OREANDA-NEWS. July 18, 2016. Augmented reality (AR) and virtual reality (VR) have long captured the imaginations of media and entertainment consumers, which has been fully reinforced by the recent Pokemon Go phenomenon. However, their impact may be even more dramatic in the enterprise. A recent Deloitte University Press report, “Augmented and Virtual Reality Go to Work,” detailed how AR and VR are “introducing new opportunities to transform the enterprise,” specifically in the areas of:

  • Communication and collaboration
  • Training and simulation
  • Field and customer service
  • Employee training
  • Retail customer experience

Here’s some basic information to set the virtual stage: Virtual reality immerses users in manufactured 3D surroundings, such as distant real or imaginary places, allowing users to move through and interact with them virtually. Augmented reality overlays digital information on top of real, physical surroundings. The latter may involve anything from overlaying text-based specifications over a physical product on the shelf to allowing a construction engineer to virtually model different building designs in a physical space.

Deloitte describes numerous applications of AR and VR in enterprise communication and collaboration, which replace one-to-one interactions by people in the same location. Many of these applications provide IT organizations with the opportunity to change how employees report and share information and take action. For example, virtual reality is transforming collaboration and productivity tools such as videoconferencing and live chats with immersive face-to-face interactions that feature real facial expressions, physical gestures and subtle nonverbal cues that are replicated in real time.

AR and VR in the Cloud

Most virtual reality involves headsets, smart phones and high-powered local computers, but one of the challenges facing VR and AR is the expensive processing and graphics requirements of the connected device. As VR and AR increase in sophistication, those processing and graphical demands will grow quickly as well.

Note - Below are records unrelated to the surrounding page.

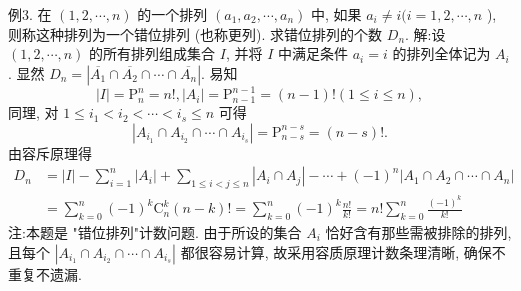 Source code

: 例3. 在 $(1,2, \cdots, n)$ 的一个排列 $\left(a_1, a_2, \cdots, a_n\right)$ 中, 如果 $a_i \neq i(i= 1,2, \cdots, n$ ), 则称这种排列为一个错位排列 (也称更列). 求错位排列的个数 $D_n$.
解:设 $(1,2, \cdots, n)$ 的所有排列组成集合 $I$, 并将 $I$ 中满足条件 $a_i=i$ 的排列全体记为 $A_i$. 显然 $D_n=\left|\overline{A_1} \cap \overline{A_2} \cap \cdots \cap \overline{A_n}\right|$. 易知
$$
|I|=\mathrm{P}_n^n=n !,\left|A_i\right|=\mathrm{P}_{n-1}^{n-1}=(n-1) !(1 \leqslant i \leqslant n),
$$
同理, 对 $1 \leqslant i_1<i_2<\cdots<i_s \leqslant n$ 可得
$$
\left|A_{i_1} \cap A_{i_2} \cap \cdots \cap A_{i_s}\right|=\mathrm{P}_{n-s}^{n-s}=(n-s) ! .
$$
由容斥原理得
$$
\begin{aligned}
D_n & =|I|-\sum_{i=1}^n\left|A_i\right|+\sum_{1 \leqslant i<j \leqslant n}\left|A_i \cap A_j\right|-\cdots+(-1)^n\left|A_1 \cap A_2 \cap \cdots \cap A_n\right| \\
& =\sum_{k=0}^n(-1)^k \mathrm{C}_n^k(n-k) !=\sum_{k=0}^n(-1)^k \frac{n !}{k !}=n ! \sum_{k=0}^n \frac{(-1)^k}{k !}
\end{aligned}
$$
注:本题是 "错位排列"计数问题.
由于所设的集合 $A_i$ 恰好含有那些需被排除的排列, 且每个 $\left|A_{i_1} \cap A_{i_2} \cap \cdots \cap A_{i_s}\right|$ 都很容易计算, 故采用容质原理计数条理清晰, 确保不重复不遗漏.



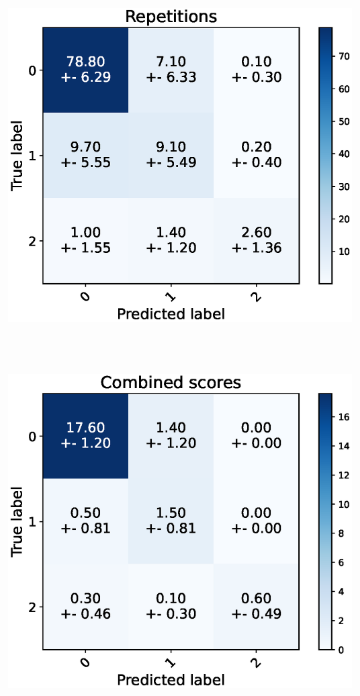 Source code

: \begin{figure}
  \centering
  \begin{subfigure}[t]{0.48\textwidth}
      \includegraphics[width=\textwidth]{files/figs/res/kmfp/cnf-reps.eps}
      \caption{}
      \label{fig:kmfp-cnf-reps}
  \end{subfigure}
  ~
  \begin{subfigure}[t]{0.48\textwidth}
      \includegraphics[width=\textwidth]{files/figs/res/kmfp/cnf-combined.eps}
      \caption{}
      \label{fig:kmfp-cnf-comb}
  \end{subfigure}


\end{figure}
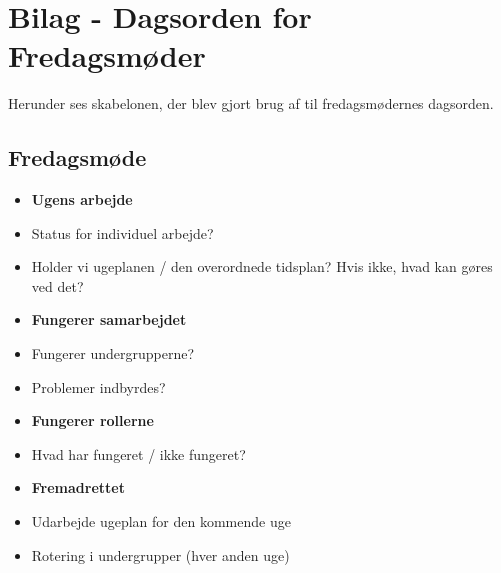 \chapter{Bilag - Dagsorden for Fredagsmøder} \label{Bilag4}
Herunder ses skabelonen, der blev gjort brug af til fredagsmødernes dagsorden.
  
\section{Fredagsmøde}
\begin{itemize}
\item \textbf{Ugens arbejde}
\indent \item Status for individuel arbejde?
\indent \item Holder vi ugeplanen / den overordnede tidsplan? Hvis ikke, hvad kan gøres ved det?
\item \textbf{Fungerer samarbejdet}
\indent \item Fungerer undergrupperne?
\indent \item Problemer indbyrdes?
\item \textbf{Fungerer rollerne}
\indent \item Hvad har fungeret / ikke fungeret?
\item \textbf{Fremadrettet}
\indent \item Udarbejde ugeplan for den kommende uge 
\indent \item Rotering i undergrupper (hver anden uge)
\end{itemize} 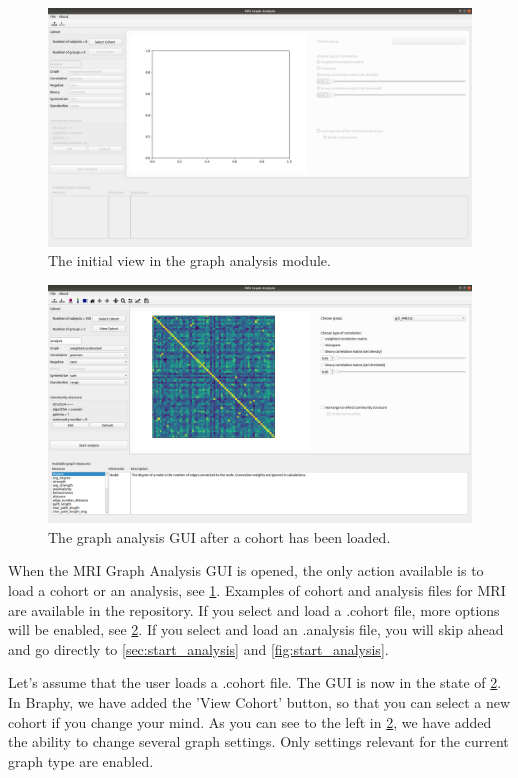 \documentclass{article}
\begin{document}
\begin{figure}[h]
    \centering
    \includegraphics[width=\linewidth]{graph_analysis_locked.png}
    \caption{The initial view in the graph analysis module.}
    \label{fig:locked}
\end{figure}

\begin{figure}[h]
    \centering
    \includegraphics[width=\linewidth]{graph_analysis_cohort.png}
    \caption{The graph analysis GUI after a cohort has been loaded.}
    \label{fig:started}
\end{figure}

When the MRI Graph Analysis GUI is opened, the only action available is to load a cohort or an analysis, see \cref{fig:locked}. Examples of cohort and analysis files for MRI are available in the repository. If you select and load a .cohort file, more options will be enabled, see \cref{fig:started}. If you select and load an .analysis file, you will skip ahead and go directly to \cref{sec:start_analysis} and \cref{fig:start_analysis}.

Let's assume that the user loads a .cohort file. The GUI is now in the state of \cref{fig:started}. In Braphy, we have added the 'View Cohort' button, so that you can select a new cohort if you change your mind. As you can see to the left in \cref{fig:started}, we have added the ability to change several graph settings. Only settings relevant for the current graph type are enabled. 
\end{document}
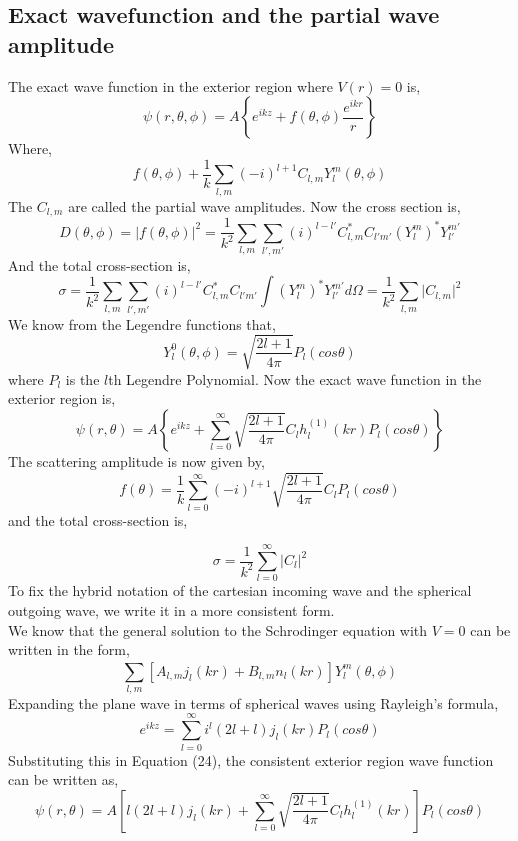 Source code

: \subsection{Exact wavefunction and the partial wave amplitude}
The exact wave function in the exterior region where $V(r)=0$ is,
\begin{equation}
	\psi(r,\theta,\phi)=A\left\{e^{ikz}+f(\theta,\phi)\frac{e^{ikr}}{r}\right\}
\end{equation}
Where,
\begin{equation}
	f(\theta,\phi)+\frac{1}{k}\sum_{l,m}^{}(-i)^{l+1}C_{l,m}Y^m_l(\theta,\phi)
\end{equation}
The $C_{l,m}$ are called the partial wave amplitudes. Now the cross section is,
\begin{equation}
	D(\theta,\phi)= \vert f(\theta,\phi)\vert^2= \frac{1}{k^2} \sum_{l,m}\sum_{l',m'}(i)^{l-l'}C^*_{l,m}C_{l'm'}(Y^m_l)^*Y^{m'}_{l'}
\end{equation}
And the total cross-section is,
\begin{equation}
	\sigma= \frac{1}{k^2} \sum_{l,m}\sum_{l',m'}(i)^{l-l'}C^*_{l,m}C_{l'm'}\int(Y^m_l)^*Y^{m'}_{l'}d\Omega=\frac{1}{k^2}\sum_{l,m}^{}\vert C_{l,m}\vert ^2
\end{equation}
We know from the Legendre functions that,
\begin{equation}
	Y^0_l(\theta,\phi)=\sqrt{\frac{2l+1}{4\pi}}P_l(cos\theta)
\end{equation}
where $P_l$ is the $l$th Legendre Polynomial. Now the exact wave function in the exterior region is,
\begin{equation}
	\psi(r,\theta)=A\left\{e^{ikz}+\sum_{l=0}^{\infty}\sqrt{\frac{2l+1}{4\pi}}C_lh_l^{(1)}(kr)P_l(cos\theta)\right\}
\end{equation}
The scattering amplitude is now given by,
\begin{equation}
	f(\theta)=\frac{1}{k}\sum_{l=0}^{\infty}(-i)^{l+1}\sqrt{\frac{2l+1}{4\pi}}C_lP_l(cos\theta)
\end{equation}
and the total cross-section is,

\begin{equation}
	\sigma=\frac{1}{k^2}\sum_{l=0}^{\infty}|C_l|^2
\end{equation}
To fix the hybrid notation of the cartesian incoming wave and the spherical outgoing wave, we write it in a more consistent form.\\ 
We know that the general solution to the Schrodinger equation with $V=0$ can be written in the form,
\begin{equation}
	\sum_{l,m}^{}[A_{l,m}j_l(kr)+B_{l,m}n_l(kr)]Y^m_l(\theta,\phi)
\end{equation}
Expanding the plane wave in terms of spherical waves using Rayleigh's formula,
\begin{equation}
	e^{ikz}=\sum_{l=0}^{\infty}i^l(2l+l)j_l(kr)P_l(cos\theta)
\end{equation}
Substituting this in Equation (24), the consistent exterior region wave function can be written as,
\begin{equation}
	\psi(r,\theta)=A\left[l(2l+l)j_l(kr)+\sum_{l=0}^{\infty}\sqrt{\frac{2l+1}{4\pi}}C_lh_l^{(1)}(kr)\right]P_l(cos\theta)
\end{equation}


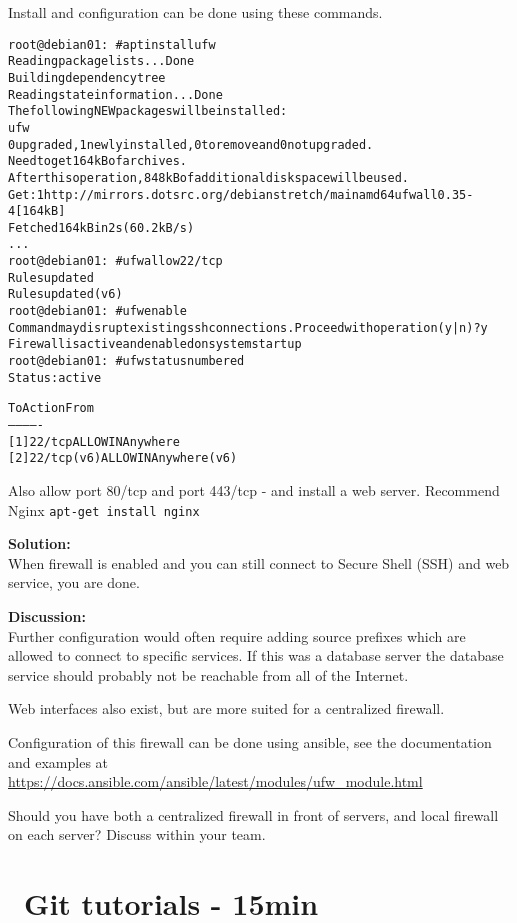 \documentclass[a4paper,11pt,notitlepage]{report}
\begin{document}
Install and configuration can be done using these commands.
\begin{alltt}
root@debian01:~# apt install ufw
Reading package lists... Done
Building dependency tree
Reading state information... Done
The following NEW packages will be installed:
  ufw
0 upgraded, 1 newly installed, 0 to remove and 0 not upgraded.
Need to get 164 kB of archives.
After this operation, 848 kB of additional disk space will be used.
Get:1 http://mirrors.dotsrc.org/debian stretch/main amd64 ufw all 0.35-4 [164 kB]
Fetched 164 kB in 2s (60.2 kB/s)
...
root@debian01:~# ufw allow 22/tcp
Rules updated
Rules updated (v6)
root@debian01:~# ufw enable
Command may disrupt existing ssh connections. Proceed with operation (y|n)? y
Firewall is active and enabled on system startup
root@debian01:~# ufw status numbered
Status: active

     To                         Action      From
     --                         ------      ----
[ 1] 22/tcp                     ALLOW IN    Anywhere
[ 2] 22/tcp (v6)                ALLOW IN    Anywhere (v6)
\end{alltt}

Also allow port 80/tcp and port 443/tcp - and install a web server. Recommend Nginx \verb+apt-get install nginx+

{\bf Solution:}\\
When firewall is enabled and you can still connect to Secure Shell (SSH) and web service, you are done.

{\bf Discussion:}\\
Further configuration would often require adding source prefixes which are allowed to connect to specific services. If this was a database server the database service should probably not be reachable from all of the Internet.

Web interfaces also exist, but are more suited for a centralized firewall.

Configuration of this firewall can be done using ansible, see the documentation and examples at \url{https://docs.ansible.com/ansible/latest/modules/ufw_module.html}

Should you have both a centralized firewall in front of servers, and local firewall on each server? Discuss within your team.



\chapter{\faExclamationTriangle\ Git tutorials - 15min}
\label{ex:git-tutorial}
\end{document}
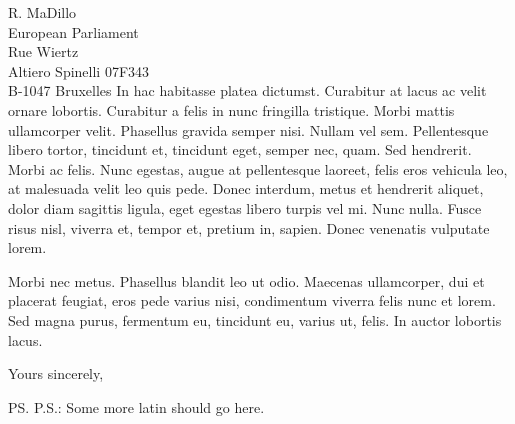 \documentclass[a4paper,10pt]{letter}
\begin{document}
\begin{letter}{
    R. MaDillo\\
    European Parliament\\
    Rue Wiertz\\
    Altiero Spinelli 07F343\\
    B-1047 Bruxelles 
  }
  In hac habitasse platea dictumst. Curabitur at lacus ac velit ornare lobortis. 
  Curabitur a felis in nunc fringilla tristique. Morbi mattis ullamcorper velit. 
  Phasellus gravida semper nisi. Nullam vel sem. Pellentesque libero tortor, 
  tincidunt et, tincidunt eget, semper nec, quam. Sed hendrerit. Morbi ac felis. 
  Nunc egestas, augue at pellentesque laoreet, felis eros vehicula leo, at 
  malesuada velit leo quis pede. Donec interdum, metus et hendrerit aliquet, 
  dolor diam sagittis ligula, eget egestas libero turpis vel mi. Nunc nulla. 
  Fusce risus nisl, viverra et, tempor et, pretium in, sapien. Donec venenatis 
  vulputate lorem.

  Morbi nec metus. Phasellus blandit leo ut odio. Maecenas ullamcorper, dui et 
  placerat feugiat, eros pede varius nisi, condimentum viverra felis nunc et 
  lorem. Sed magna purus, fermentum eu, tincidunt eu, varius ut, felis. In 
  auctor lobortis lacus.  
%
  \closing{Yours sincerely,}
%
  \ps{P.S.: Some more latin should go here.}
\end{letter}
\end{document}
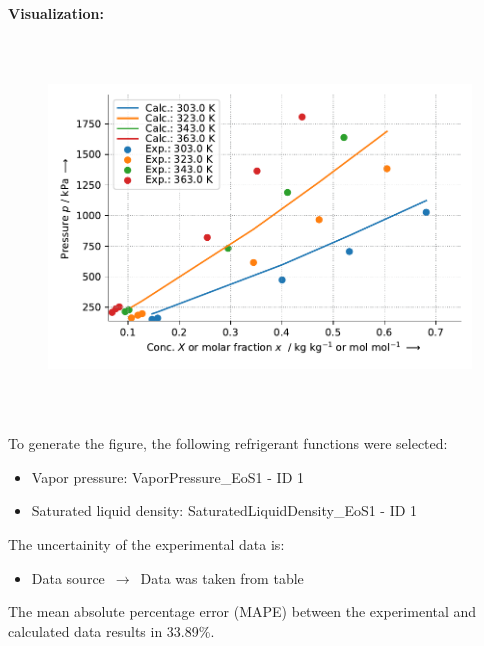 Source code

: \textbf{Visualization:}
%
\begin{figure}[!htp]
{\noindent\includegraphics[height=10cm, keepaspectratio]{figs/abs/abs_R-125_lubricant_PEB8_FloryHuggins_1.pdf}}
\end{figure}
%

To generate the figure, the following refrigerant functions were selected:
\begin{itemize}
\item Vapor pressure: VaporPressure\_EoS1 - ID 1
\item Saturated liquid density: SaturatedLiquidDensity\_EoS1 - ID 1
\end{itemize}

The uncertainity of the experimental data is:
\begin{itemize}
\item Data source $\,\to\,$ Data was taken from table
\end{itemize}

The mean absolute percentage error (MAPE) between the experimental and calculated data results in 33.89\%.
\FloatBarrier
\newpage
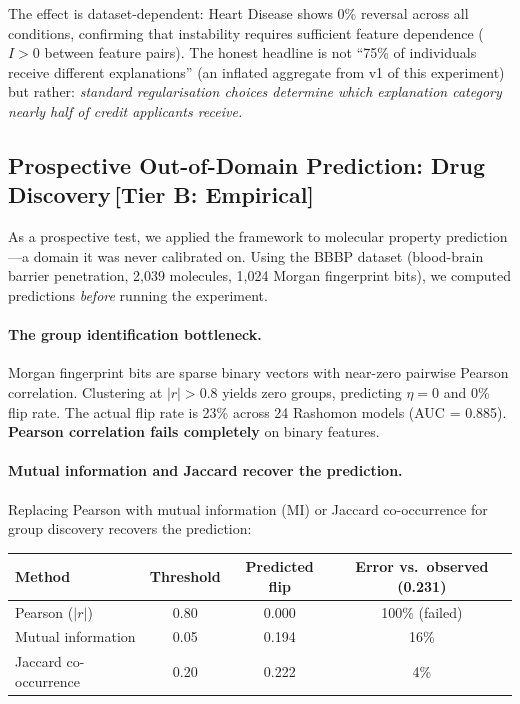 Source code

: \documentclass[11pt,a4paper]{article}
\begin{document}
The effect is dataset-dependent: Heart Disease shows 0\% reversal across all conditions, confirming that instability requires sufficient feature dependence ($I > 0$ between feature pairs). The honest headline is not ``75\% of individuals receive different explanations'' (an inflated aggregate from v1 of this experiment) but rather: \emph{standard regularisation choices determine which explanation category nearly half of credit applicants receive.}

\subsection{Prospective Out-of-Domain Prediction: Drug Discovery\,\textnormal{\normalsize[Tier B: Empirical]}}
\label{sec:drug-discovery}

As a prospective test, we applied the framework to molecular property prediction---a domain it was never calibrated on. Using the BBBP dataset (blood-brain barrier penetration, 2{,}039 molecules, 1{,}024 Morgan fingerprint bits), we computed predictions \emph{before} running the experiment.

\paragraph{The group identification bottleneck.}
Morgan fingerprint bits are sparse binary vectors with near-zero pairwise Pearson correlation. Clustering at $|r| > 0.8$ yields zero groups, predicting $\eta = 0$ and 0\% flip rate. The actual flip rate is 23\% across 24 Rashomon models (AUC = 0.885). \textbf{Pearson correlation fails completely} on binary features.

\paragraph{Mutual information and Jaccard recover the prediction.}
Replacing Pearson with mutual information (MI) or Jaccard co-occurrence for group discovery recovers the prediction:

\begin{center}
\small
\begin{tabular}{lccc}
\toprule
Method & Threshold & Predicted flip & Error vs.\ observed (0.231) \\
\midrule
Pearson ($|r|$) & 0.80 & 0.000 & 100\% (failed) \\
Mutual information & 0.05 & 0.194 & 16\% \\
Jaccard co-occurrence & 0.20 & 0.222 & 4\% \\
\bottomrule
\end{tabular}
\end{center}
\end{document}
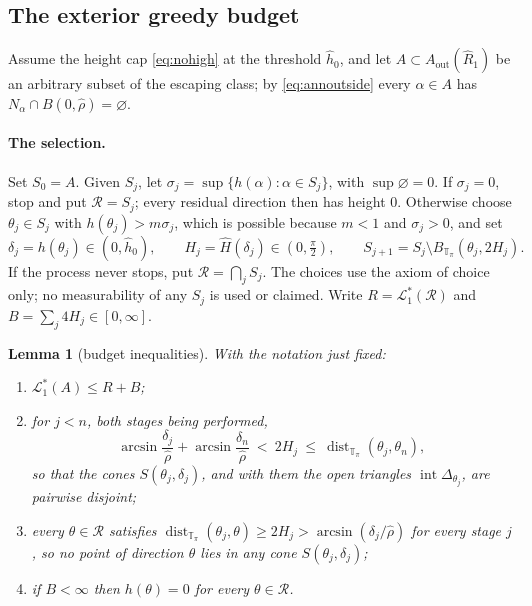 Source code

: \documentclass[11pt]{article}
\theoremstyle{plain}
\newtheorem{lemma}[theorem]{Lemma}
\theoremstyle{definition}
\theoremstyle{remark}
\newcommand{\Tp}{\mathbb{T}_{\pi}}
\newcommand{\Lone}{\mathcal{L}^{*}_{1}}
\newcommand{\Aout}{A_{\mathrm{out}}}
\begin{document}
\subsection{The exterior greedy budget}\label{sec:anngreedy}

Assume the height cap \eqref{eq:nohigh} at the threshold $\hat h_{0}$, and let
$A\subset\Aout(\hat R_{1})$ be an arbitrary subset of the escaping class; by
\eqref{eq:annoutside} every $\alpha\in A$ has
$N_{\alpha}\cap B(0,\hat\rho)=\varnothing$.

\paragraph{The selection.} Set $S_{0}=A$. Given $S_{j}$, let
$\sigma_{j}=\sup\{h(\alpha):\alpha\in S_{j}\}$, with $\sup\varnothing=0$. If
$\sigma_{j}=0$, stop and put $\mathcal R=S_{j}$; every residual direction then
has height $0$. Otherwise choose $\theta_{j}\in S_{j}$ with
$h(\theta_{j})>m\sigma_{j}$, which is possible because $m<1$ and
$\sigma_{j}>0$, and set
\begin{equation}\label{eq:annselect}
  \delta_{j}=h(\theta_{j})\in(0,\hat h_{0}),
  \qquad
  H_{j}=\hat H(\delta_{j})\in(0,\tfrac{\pi}{2}),
  \qquad
  S_{j+1}=S_{j}\setminus B_{\Tp}(\theta_{j},2H_{j}).
\end{equation}
If the process never stops, put $\mathcal R=\bigcap_{j}S_{j}$. The choices use
the axiom of choice only; no measurability of any $S_{j}$ is used or claimed.
Write $R=\Lone(\mathcal R)$ and $B=\sum_{j}4H_{j}\in[0,\infty]$.

\begin{lemma}[budget inequalities]\label{lem:annbudgetineq}
With the notation just fixed:
\begin{enumerate}
  \item[\textup{(B1)}] $\Lone(A)\le R+B$;
  \item[\textup{(B2)}] for $j<n$, both stages being performed,
    \[
      \arcsin\frac{\delta_{j}}{\hat\rho}+\arcsin\frac{\delta_{n}}{\hat\rho}
      \ <\ 2H_{j}\ \le\ \operatorname{dist}_{\Tp}(\theta_{j},\theta_{n}),
    \]
    so that the cones $S(\theta_{j},\delta_{j})$, and with them the open
    triangles $\operatorname{int}\Delta_{\theta_{j}}$, are pairwise disjoint;
  \item[\textup{(B3)}] every $\theta\in\mathcal R$ satisfies
    $\operatorname{dist}_{\Tp}(\theta_{j},\theta)\ge2H_{j}
    >\arcsin(\delta_{j}/\hat\rho)$ for every stage $j$, so no point of
    direction $\theta$ lies in any cone $S(\theta_{j},\delta_{j})$;
  \item[\textup{(B4)}] if $B<\infty$ then $h(\theta)=0$ for every
    $\theta\in\mathcal R$.
\end{enumerate}
\end{lemma}
\end{document}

The scalable, pay-as-you-go processing offered by Infrastructure-as-a-Service (IaaS) providers fits perfectly with the increasing processing demands of AR and VR. And both IaaS and Data-as-a-Service providers, such as AWS EC2 and NaviCloud, offer the advanced graphics processing capabilities needed for VR and AR. Also, with a rapidly evolving technology and standards, delegating frequent upgrades and changes to a Software-as-a-Service or Platform-as-a-Service provider is a viable strategy.

However, the big challenge with this shift to the cloud is maintaining consistent performance and low latency over legacy networks or the Internet, which is the main reason many of today’s solutions run on local desktops. These challenges can be overcome with direct, high-speed interconnection to hybrid cloud-based virtual environments, and Equinix customer CDM Smith has recently demonstrated how.

An engineering and construction firm, CDM Smith uses a colocated, edge-based, hybrid cloud VR approach for optioneering and simulating its customers’ designs. The company builds and superimposes multiple digital models and iterations of designs on top of existing assets using virtual avatars. If CDM Smith didn’t directly access scalable cloud processing using fast, low-latency connections at the edge, close to its customers, these simulations would take days rather than minutes.

“We want to have the ability to collaborate, regardless where you’re at, have you represented through your avatar, see what you’re seeing and have everyone collaborate to a superior solution,” said CDM Smith CIO David Neitz, winner of the 2016 MIT Sloan CIO Leadership Award.